I rarely if ever blog about politics – though I follow it avidly. I spend large parts of my day reading the news, keeping up with what is going on. Most of my news gathering happens online (the little TV I watch, usually the Daily Show, also happens online). And it is not that I am reticent to talk about my political views, not at all. It is just that I don’t see this blog as being the site for it.
Today, however, I will make an exception to the rule, prompted by a column by NYTimes columnist, David Brooks. As I have written before, I am quite ambivalent in my response to Mr. Brooks. I typically disagree with his political writings but I love his occasional forays into science, psychology and economics. So to read yesterday’s column (which was all about politics) and to agree with almost all of it was surprising. I think that in this column Mr. Brooks has given the best summary of how Obama is (mis)perceived by people on the right and the left, as well as a pretty nice encapsulation of who Obama really is.
This article, Getting Obama Right, is spot on. Here are some key quotes:
Liberals are wrong to call him weak and indecisive. He’s just not always pursuing their aims. Conservatives are wrong to call him a big-government liberal. That’s just not a fair reading of his agenda.

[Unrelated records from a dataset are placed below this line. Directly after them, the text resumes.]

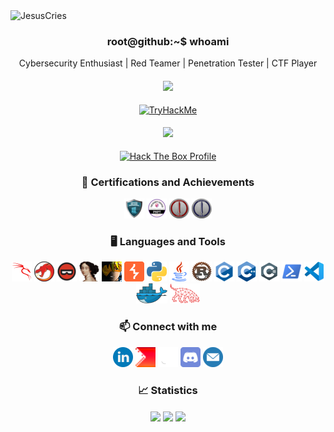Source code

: <img src="https://readme-typing-svg.demolab.com?font=Fira+Code&size=50&pause=1000&color=00F72B&background=000000&center=true&vCenter=true&width=1000&height=100&lines=JesusCries" alt="JesusCries" />

<h3 align='center'> root@github:~$ whoami </h3>

<p align='center'>Cybersecurity Enthusiast | Red Teamer | Penetration Tester | CTF Player</p>

<div align='center'>
<h4><img src="https://img.shields.io/badge/-TryHackMe-%23212C42?style=for-the-badge&logo=tryhackme&logoColor=white"></h4>
<a title="TryHackMe Profile" href="https://tryhackme.com/p/JesusCries">
<img src="https://tryhackme-badges.s3.amazonaws.com/JesusCries.png" alt="TryHackMe"></a>
<h4><img src="https://img.shields.io/badge/-HackTheBox-%239FEF00?style=for-the-badge&logo=hackthebox&logoColor=white"></h4>
<a title="Hack The Box Profile" href="https://app.hackthebox.com/profile/684628">
<img src="http://www.hackthebox.com/badge/image/684628" alt="Hack The Box Profile"></a>

### 🏅 Certifications and Achievements
<a href="https://www.credential.net/df2366a8-5f68-4ce7-8470-80372ba8f484">![CRTP](./icons/crtp.png "CRTP")</a>
<a href="https://www.credential.net/a9b4b408-7d22-48ce-8798-dcf106552482#gs.3o6vpp">![PNPT](./icons/pnpt.png "PNPT")</a>
<a href="https://eu.badgr.com/public/assertions/3Ka2penDSCiL-3A3d24oxQ">![CRTO](./icons/crto.png "CRTO")</a>
<a href="https://eu.badgr.com/public/assertions/DpIDGaoCSiiayWvbV3edMQ">![CRTL](./icons/crtl.png "CRTL")</a>

### 🖥️ Languages and Tools
![Kali Linux](./icons/kalilinux.png "Kali Linux")
![Ghidra](./icons/Ghidra.png "Ghidra")
![BinaryNinja](./icons/binaryninja.png "BinaryNinja")
![IDA](./icons/idapro.png "IDA")
![Cobalt Strike](./icons/cobaltstrike.png "Cobalt Strike")
![BurpSuite](./icons/BurpSuite.png "BurpSuite")
![Python](./icons/python.png "Python")
![Java](./icons/java.png "Java")
![Rust](./icons/rust.png "Rust")
![C](./icons/c.png "C")
![C++](./icons/cpp.png "C++")
![C#](./icons/csharp.png "C#")
![PowerShell](./icons/powershell.png "PowerShell")
![VScode](./icons/vscode.png "VScode") 
![Docker](./icons/docker.png "Docker")
![Bloodhound](./icons/bloodhound.png "Bloodhound")
<!-- ![git](./icons/git.png "git") -->

### 📫 Connect with me
[![Linkedin](./icons/linkedin.png)](https://linkedin.com/in/wesleywong420/)
[![CTFtime](./icons/ctftime.png "CTFtime")](https://ctftime.org/user/114852)
[![Github](./icons/github.png "Github")](https://github.com/WesleyWong420)
[![Discord](./icons/discord.png "Discord")](http://discordapp.com/users/265481821142122517)
[![Email](./icons/mail.png "Email")](mailto:wesleywongkeehan@gmail.com)

### 📈 Statistics
<img align="center" width="49%" src="https://github-readme-stats.vercel.app/api?username=WesleyWong420&theme=chartreuse-dark&show_icons=true&hide_border=true&include_all_commits=true&count_private=true" />
<img align="center" width="49%" src="https://github-readme-streak-stats.herokuapp.com/?user=WesleyWong420&theme=chartreuse-dark&hide_border=true&include_all_commits=true&count_private=true" />
<img align="center" src="https://github-readme-stats.vercel.app/api/top-langs?username=WesleyWong420&theme=chartreuse-dark&show_icons=true&hide_border=true&include_all_commits=true&count_private=true&locale=en&layout=compact" />
</div>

The fact is, Obama is as he always has been, a center-left pragmatic reformer.
In a sensible country, people would see Obama as a president trying to define a modern brand of moderate progressivism. In a sensible country, Obama would be able to clearly define this project without fear of offending the people he needs to get legislation passed. But we don’t live in that country. We live in a country in which many people live in information cocoons in which they only talk to members of their own party and read blogs of their own sect. They come away with perceptions fundamentally at odds with reality, fundamentally misunderstanding the man in the Oval Office.